→ **Problem description**
Copy every line of the data that includes the string "modello".

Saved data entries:

▼

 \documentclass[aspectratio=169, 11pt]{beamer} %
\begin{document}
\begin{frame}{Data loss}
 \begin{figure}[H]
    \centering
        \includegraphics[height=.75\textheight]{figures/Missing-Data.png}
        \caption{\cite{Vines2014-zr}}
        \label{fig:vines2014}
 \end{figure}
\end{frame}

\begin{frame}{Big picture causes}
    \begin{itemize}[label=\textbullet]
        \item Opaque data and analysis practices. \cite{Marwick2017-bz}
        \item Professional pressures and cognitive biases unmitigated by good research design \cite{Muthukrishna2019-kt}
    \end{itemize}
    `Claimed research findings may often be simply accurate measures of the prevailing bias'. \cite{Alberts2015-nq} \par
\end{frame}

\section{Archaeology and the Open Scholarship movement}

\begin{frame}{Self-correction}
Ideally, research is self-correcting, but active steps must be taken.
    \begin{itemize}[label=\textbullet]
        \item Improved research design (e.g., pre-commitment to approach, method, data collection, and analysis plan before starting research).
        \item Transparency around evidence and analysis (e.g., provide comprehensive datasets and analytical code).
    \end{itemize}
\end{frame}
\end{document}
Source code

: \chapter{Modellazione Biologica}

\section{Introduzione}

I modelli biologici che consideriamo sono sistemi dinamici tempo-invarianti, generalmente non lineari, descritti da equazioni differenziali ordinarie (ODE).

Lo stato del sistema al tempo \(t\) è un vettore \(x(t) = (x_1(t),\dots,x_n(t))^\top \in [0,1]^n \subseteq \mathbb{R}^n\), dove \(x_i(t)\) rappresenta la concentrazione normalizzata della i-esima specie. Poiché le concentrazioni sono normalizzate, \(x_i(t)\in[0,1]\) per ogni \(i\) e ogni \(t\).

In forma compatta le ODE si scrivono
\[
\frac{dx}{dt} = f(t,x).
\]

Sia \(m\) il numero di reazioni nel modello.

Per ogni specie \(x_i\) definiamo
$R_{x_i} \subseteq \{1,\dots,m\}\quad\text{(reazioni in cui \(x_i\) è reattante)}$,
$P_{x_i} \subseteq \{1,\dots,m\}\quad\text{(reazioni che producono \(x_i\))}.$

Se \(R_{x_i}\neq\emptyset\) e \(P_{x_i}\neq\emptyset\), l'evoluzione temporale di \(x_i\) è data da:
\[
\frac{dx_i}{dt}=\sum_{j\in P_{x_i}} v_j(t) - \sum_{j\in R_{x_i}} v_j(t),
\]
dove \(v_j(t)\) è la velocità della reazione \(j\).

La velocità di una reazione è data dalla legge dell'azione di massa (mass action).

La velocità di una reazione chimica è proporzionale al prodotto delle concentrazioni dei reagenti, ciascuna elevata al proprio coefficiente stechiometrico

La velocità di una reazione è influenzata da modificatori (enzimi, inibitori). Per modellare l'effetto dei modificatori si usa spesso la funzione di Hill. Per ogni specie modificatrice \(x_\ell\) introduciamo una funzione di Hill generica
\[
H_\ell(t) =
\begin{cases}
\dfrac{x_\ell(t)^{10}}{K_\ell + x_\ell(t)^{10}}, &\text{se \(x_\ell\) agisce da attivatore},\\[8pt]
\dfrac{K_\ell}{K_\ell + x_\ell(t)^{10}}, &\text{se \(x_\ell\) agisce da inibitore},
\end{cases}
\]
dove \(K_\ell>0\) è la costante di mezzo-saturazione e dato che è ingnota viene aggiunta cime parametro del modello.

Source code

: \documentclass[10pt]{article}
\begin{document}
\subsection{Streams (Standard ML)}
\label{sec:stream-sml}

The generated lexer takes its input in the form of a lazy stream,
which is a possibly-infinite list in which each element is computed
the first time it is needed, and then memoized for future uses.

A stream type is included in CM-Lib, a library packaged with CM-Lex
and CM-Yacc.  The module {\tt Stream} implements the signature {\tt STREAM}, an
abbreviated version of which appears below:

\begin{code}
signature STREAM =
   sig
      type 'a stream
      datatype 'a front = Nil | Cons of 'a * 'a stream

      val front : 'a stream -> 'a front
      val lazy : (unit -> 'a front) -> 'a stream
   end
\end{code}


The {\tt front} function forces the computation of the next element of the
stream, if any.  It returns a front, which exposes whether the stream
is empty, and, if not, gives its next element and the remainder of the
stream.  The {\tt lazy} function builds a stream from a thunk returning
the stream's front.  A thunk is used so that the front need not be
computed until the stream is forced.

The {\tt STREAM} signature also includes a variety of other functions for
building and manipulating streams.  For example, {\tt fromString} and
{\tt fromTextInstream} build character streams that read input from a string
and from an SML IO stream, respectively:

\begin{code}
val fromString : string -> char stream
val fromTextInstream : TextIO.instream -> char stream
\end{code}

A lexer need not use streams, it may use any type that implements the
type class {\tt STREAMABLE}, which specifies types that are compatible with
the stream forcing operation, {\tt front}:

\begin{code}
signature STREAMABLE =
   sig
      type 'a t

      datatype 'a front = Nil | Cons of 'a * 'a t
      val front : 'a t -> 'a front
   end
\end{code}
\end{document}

▲

→ **Answer section**
Sia \(m\) il numero di reazioni nel modello.
dove \(K_\ell>0\) è la costante di mezzo-saturazione e dato che è ingnota viene aggiunta cime parametro del modello.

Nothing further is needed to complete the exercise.